This means that experienced, older engineers willing to work hard have very little financial incentive to join an existing, early-stage startup: it is more rational to either found a startup (where they might have a 17% or 26% stake) or work at a top tech firm.  This is one of the factors contributing to the explosion of startups and the lack of engineering talent (easy credit and lower barriers to entry are two other factors).

This fixed equity + fixed salary mechanism is both antiquated and arbitrary.  Standard equity grants (with modest salary) may also mean that the payoff gap between founders and early employees can be significant enough to incentivize the founder to sell the company cheaply; promising young talent is then left with modest (often below-market) income, while the founder has earned millions of dollars per year.

As I pointed out, this is largely an artifact of the equity-salary trade-off.  What if instead we designed a payment structure in which employees' income grew at a rate proportional to the growth of the company, but inversely proportional to the number of employees? (Note that high-level roles in the company would of course have multipliers attached to their positions.)  We can easily accomplish this by recycling options: early employees receive larger grant amounts than is currently typical, but they are then required to underwrite option grants to later employees at pre-specified increments.

To simplify the discussion, let's pretend that employees arrive in increments, and that we know the valuation of the company when they come in: the first four come in at valuation $0, then four more come in at $20M, then sixteen more at $100M, and so on.  It's easy to extend this to a continuous-time case, but these assumptions make the discussion easier.

Option recycling

An option-recycling scenario would look like this:
  1. Employees one through four each get call options representing 8% stakes in the company with a strike price at the most-recent valuation.  This high stake is mitigated by each employee's contractually obligated short position on call options representing a 4% stake with strike price based on a $20M valuation, and further short positions on call options representing a 2% stake at the even higher valuation $100M, et cetera.
  2. Employees five through eight each receive call options representing 4% stakes at $20M valuations, and they're required to hold short positions on call options representing a 2% stake at $100M, 1% at $500M, etc.
  3. This means several things:
    1. Early employees will lock in higher earnings sooner, with lower risk of the investors selling the company for talent.  An early employee with an 8% stake in a fledgling startup has enough of a stake to reasonably appreciate a $20M acquisition: it's $1.6M total, or $400K amortized over four years -- higher than the vast majority of strong individual contributors will receive at a large top tech company.  This contrasts with a 2% stake at a $20M valuation, which is $100K/year -- lower than an individual contributor will receive at top tech firms.  Is this hedging of risk a bad thing for individual contributors?  Not if you consider that the founder has a significantly larger cushion.
    2. Early employees will receive lower payouts for later company growth. An early employee's income per dollar valuation decreases as the company grows larger.  If the company is worth $40M, one of the first employees will find that his income from options is (8% * $40M - 4% ($40M - $20M) ) = $600K per year (over four years).  This increase of "only" $200K makes sense because there are more employees at this later stage of growth.  It's not fair for early employees to take credit for later employees' contributions, unless it's been priced in based on a special role these early employees now play (manager, director, CTO, president, etc.).  These special roles should of course be priced in by refresher grants and salary, but fixed equity stakes at the beginning make no sense.
    3. The first four employees (after the founders)-- who together might reasonably explain 32% of the first $20M of growth -- each get an appropriate share of that growth as well as an adjusted share of future growth.
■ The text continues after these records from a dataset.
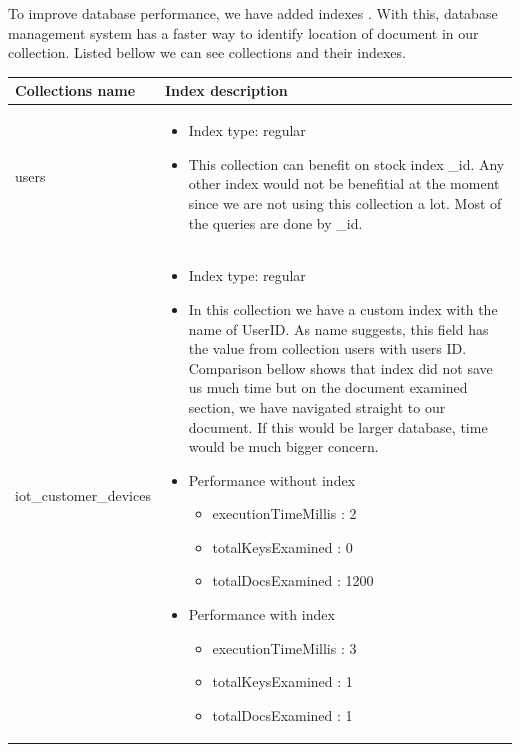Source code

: To improve database performance, we have added indexes \parencite{web:MongoIndexes}. With this, database management system has a faster way to identify location of document in our collection. Listed bellow we can see collections and their indexes.
\begin{center}
\begin{longtable}{ |m{4cm}|m{9cm}| } 
 \hline
 Collections name & Index description \\ 
 \hline
  users &   
  \begin{itemize}
    \item Index type: regular
    \item This collection can benefit on stock index {\_}id. Any other index would not be benefitial at the moment since we are not using this collection a lot. Most of the queries are done by {\_}id.
  \end{itemize} \\
  
  \hline
  iot{\_}customer{\_}devices &  
  \begin{itemize}
    \item Index type: regular
    \item In this collection we have a custom index with the name of UserID. As name suggests, this field has the value from collection users with users ID. Comparison bellow shows that index did not save us much time but on the document examined section, we have navigated straight to our document. If this would be larger database, time would be much bigger concern.
    \item Performance without index
    \begin{itemize}
        \item executionTimeMillis : 2
        \item totalKeysExamined : 0
        \item totalDocsExamined : 1200
    \end{itemize}
    \item Performance with index
    \begin{itemize}
        \item executionTimeMillis : 3
        \item totalKeysExamined : 1
        \item totalDocsExamined : 1
    \end{itemize}
  \end{itemize} \\
  

\end{longtable}
\end{center}
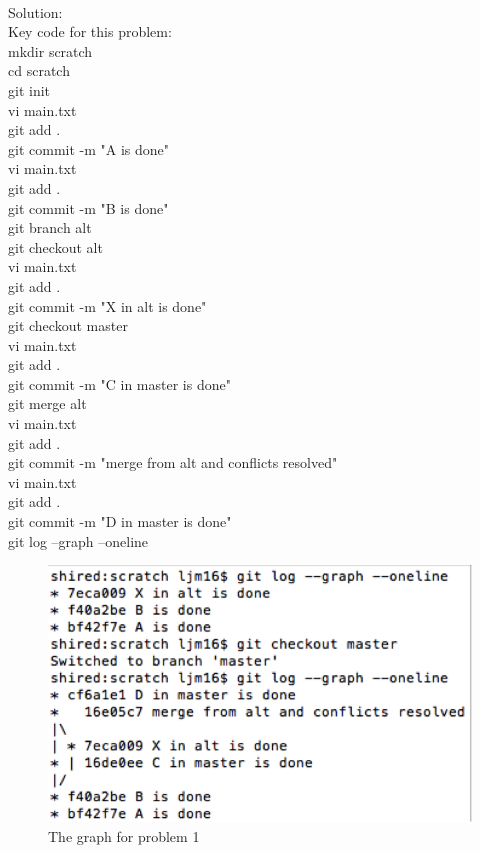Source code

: \documentclass[12pt]{article}
\begin{document}
\noindent\ \\Solution:\\
Key code for this problem: \\
mkdir scratch \\
cd scratch\\
git init\\
vi main.txt\\
git add .\\
git commit -m "A is done"\\
vi main.txt\\
git add .\\
git commit -m "B is done"\\
git branch alt\\
git checkout alt\\
vi main.txt\\
git add .\\
git commit -m "X in alt is done"\\
git checkout master\\
vi main.txt\\
git add .\\
git commit -m "C in master is done"\\
git merge alt\\
vi main.txt\\
git add .\\
git commit -m "merge from alt and conflicts resolved"\\
vi main.txt\\
git add .\\
git commit -m "D in master is done"\\
git log --graph --oneline\\
\begin{figure}[h]
    \begin{center}
        \includegraphics[scale=0.6]{pro.png}
    \end{center}
    \caption{The graph for problem 1}
    \label{fig:branch}
\end{figure}
\end{document}
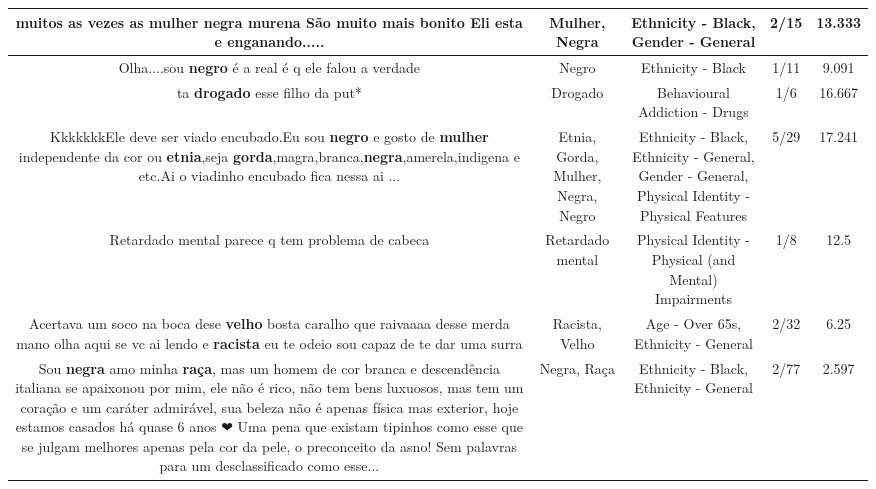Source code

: \documentclass[11pt]{article}
\newlength\mylength
\begin{document}
\begin{center}
\begin{longtable}{|C{.65\mylength}|C{.30\mylength}|C{.12\mylength}|C{.12\mylength}|C{.12\mylength}|}
  \small muitos as vezes as \textbf{mulher} \textbf{negra} murena São  muito mais bonito Eli esta e enganando.....\normalsize   & Mulher, Negra & Ethnicity - Black, Gender - General & 2/15 & 13.333 \\  \hline
  \small Olha....sou \textbf{negro} é a real é q ele falou a verdade\normalsize   & Negro & Ethnicity - Black & 1/11 & 9.091 \\  \hline
  \small ta \textbf{drogado} esse filho da put*\normalsize   & Drogado & Behavioural Addiction - Drugs & 1/6 & 16.667 \\  \hline
  \small KkkkkkkEle deve ser viado encubado.Eu sou \textbf{negro} e gosto de \textbf{mulher} independente da cor ou \textbf{etnia},seja \textbf{gorda},magra,branca,\textbf{negra},amerela,indigena e etc.Ai o viadinho encubado fica nessa  ai ...\normalsize   & Etnia, Gorda, Mulher, Negra, Negro & Ethnicity - Black, Ethnicity - General, Gender - General, Physical Identity - Physical Features & 5/29 & 17.241 \\  \hline
  \small Retardado mental parece q tem problema de cabeca\normalsize   & Retardado mental & Physical Identity - Physical (and Mental) Impairments & 1/8 & 12.5 \\  \hline
  \small Acertava um soco na boca dese \textbf{velho} bosta caralho que raivaaaa desse merda mano olha aqui se vc ai lendo e \textbf{racista} eu te odeio sou capaz de te dar uma surra\normalsize   & Racista, Velho & Age - Over 65s, Ethnicity - General & 2/32 & 6.25 \\  \hline
  \small Sou \textbf{negra} amo minha \textbf{raça}, mas um homem de cor branca e descendência italiana se apaixonou por mim, ele não é rico, não tem bens luxuosos, mas tem um coração e um caráter admirável, sua beleza não é apenas física mas exterior, hoje estamos casados há quase 6 anos ❤ Uma pena que existam tipinhos como esse que se julgam melhores apenas pela cor da pele, o preconceito da asno! Sem palavras para um desclassificado como esse...\normalsize   & Negra, Raça & Ethnicity - Black, Ethnicity - General & 2/77 & 2.597 \\  \hline

\end{longtable}
\end{center}
\end{document}
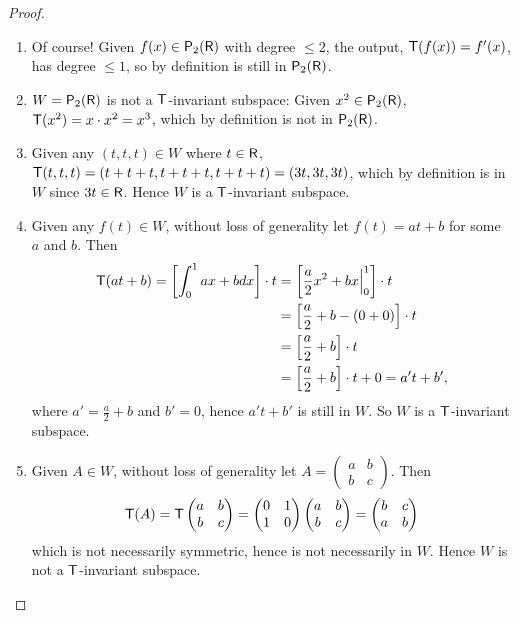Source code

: \begin{proof} \ 

\begin{enumerate}
\item Of course! Given \(f(x) \in \textsf{P}_2(\textsf{R})\) with degree \(\le 2\), the output, \(\textsf{T}(f(x)) = f'(x)\), has degree \(\le 1\), so by definition is still in \(\textsf{P}_2(\textsf{R})\).

\item \(W = \textsf{P}_2(\textsf{R})\) is not a \(\textsf{T}\)-invariant subspace: Given \(x^2 \in \textsf{P}_2(\textsf{R})\), \(\textsf{T}(x^2) = x \cdot x^2 = x^3\), which by definition is not in \(\textsf{P}_2(\textsf{R})\).

\item Given any \((t, t, t) \in W\) where \(t \in \textsf{R}\), \(\textsf{T}(t, t, t) = (t + t + t, t + t + t, t + t + t) = (3t, 3t, 3t)\), which by definition is in \(W\) since \(3t \in \textsf{R}\).
Hence \(W\) is a \(\textsf{T}\)-invariant subspace.

\item Given any \(f(t) \in W\), without loss of generality let \(f(t) = at + b\) for some \(a\) and \(b\).
Then
\begin{align*}
    \textsf{T}(at + b) = \left[ \int_0^1 ax + b dx \right] \cdot t
    & = \left[ \frac{a}{2} x^2 + bx \Big|_0^1 \right] \cdot t \\
    & = \left[ \frac{a}{2} + b - (0 + 0) \right] \cdot t \\
    & = \left[ \frac{a}{2} + b \right] \cdot t \\
    & = \left[ \frac{a}{2} + b \right] \cdot t + 0 = a't + b',
\end{align*}
where \(a' = \frac{a}{2} + b\) and \(b' = 0\), hence \(a't + b'\) is still in \(W\).
So \(W\) is a \(\textsf{T}\)-invariant subspace.

\item Given \(A \in W\), without loss of generality let \(A = \begin{pmatrix} a & b \\ b & c \end{pmatrix}\).
Then
\begin{align*}
    \textsf{T}(A) = \textsf{T} \begin{pmatrix} a & b \\ b & c \end{pmatrix}
          = \begin{pmatrix} 0 & 1 \\ 1 & 0 \end{pmatrix} \begin{pmatrix} a & b \\ b & c \end{pmatrix}
          = \begin{pmatrix} b & c \\ a & b \end{pmatrix}
\end{align*}
which is not necessarily symmetric, hence is not necessarily in \(W\).
Hence \(W\) is not a \(\textsf{T}\)-invariant subspace.
\end{enumerate}
\end{proof}

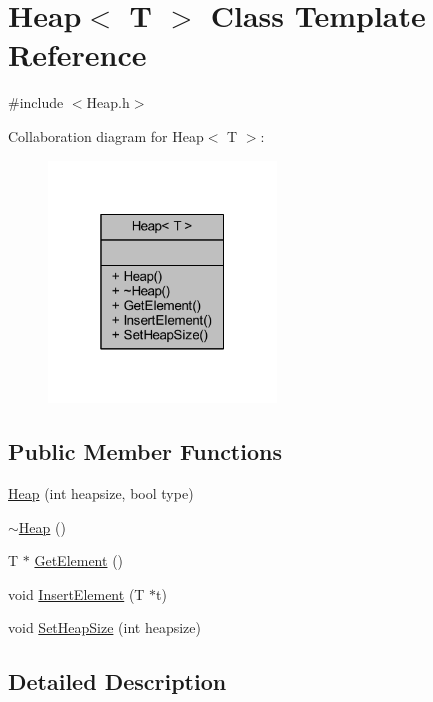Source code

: \hypertarget{class_heap}{}\section{Heap$<$ T $>$ Class Template Reference}
\label{class_heap}


{\ttfamily \#include $<$Heap.\+h$>$}



Collaboration diagram for Heap$<$ T $>$\+:\nopagebreak
\begin{figure}[H]
\begin{center}
\leavevmode
\includegraphics[width=172pt]{class_heap__coll__graph}
\end{center}
\end{figure}
\subsection*{Public Member Functions}
\begin{DoxyCompactItemize}
\item 
\hyperlink{class_heap_ab0d9672cff1ce2a767ed5c75f2ec9b56}{Heap} (int heapsize, bool type)
\item 
\hyperlink{class_heap_a7887eec294f679fad13d8226ba7b3a44}{$\sim$\+Heap} ()
\item 
T $\ast$ \hyperlink{class_heap_ad3a597474f313c4b8a3d26f8f687afa2}{Get\+Element} ()
\item 
void \hyperlink{class_heap_aad789e01b5acbbebe0cceb62cf824832}{Insert\+Element} (T $\ast$t)
\item 
void \hyperlink{class_heap_a3b6ee5e7df307ff66d7d489c946c1745}{Set\+Heap\+Size} (int heapsize)
\end{DoxyCompactItemize}


\subsection{Detailed Description}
Here is what the early-employee compensation world currently looks like:
In the plot above I show the value of a company as a function of time.  The employee equity pool (the medium-curvy line) is a fixed fraction over time of the company value (the higher curvy line).  The first employee's equity as a share of the company is the lowest curvy line.

The total of employees' equity at the end is represented by the vertical bars stacked on the right side, the total length of which corresponds exactly to the options' above-water value.  Note that this sum is not the same as the value of the assets underlying the employee stock option pool because later employees received options with a higher strike price:  Say one of two employees gets 1 option at strike price $0 and the other gets 1 option at strike price $20; then if the company is valued at $50 per share, the amount the two employees receive from options is $30 + $50 = $80, not $100.  We could call the gap between the value of the assets underlying the options minus the above-water value of the options (i.e. the height of the employee medium-curvy line minus the sum of the lengths of the bars) the dark wages because it was never assigned to employees in the first place; it was essentially value contributed by early employees that was never paid back to them.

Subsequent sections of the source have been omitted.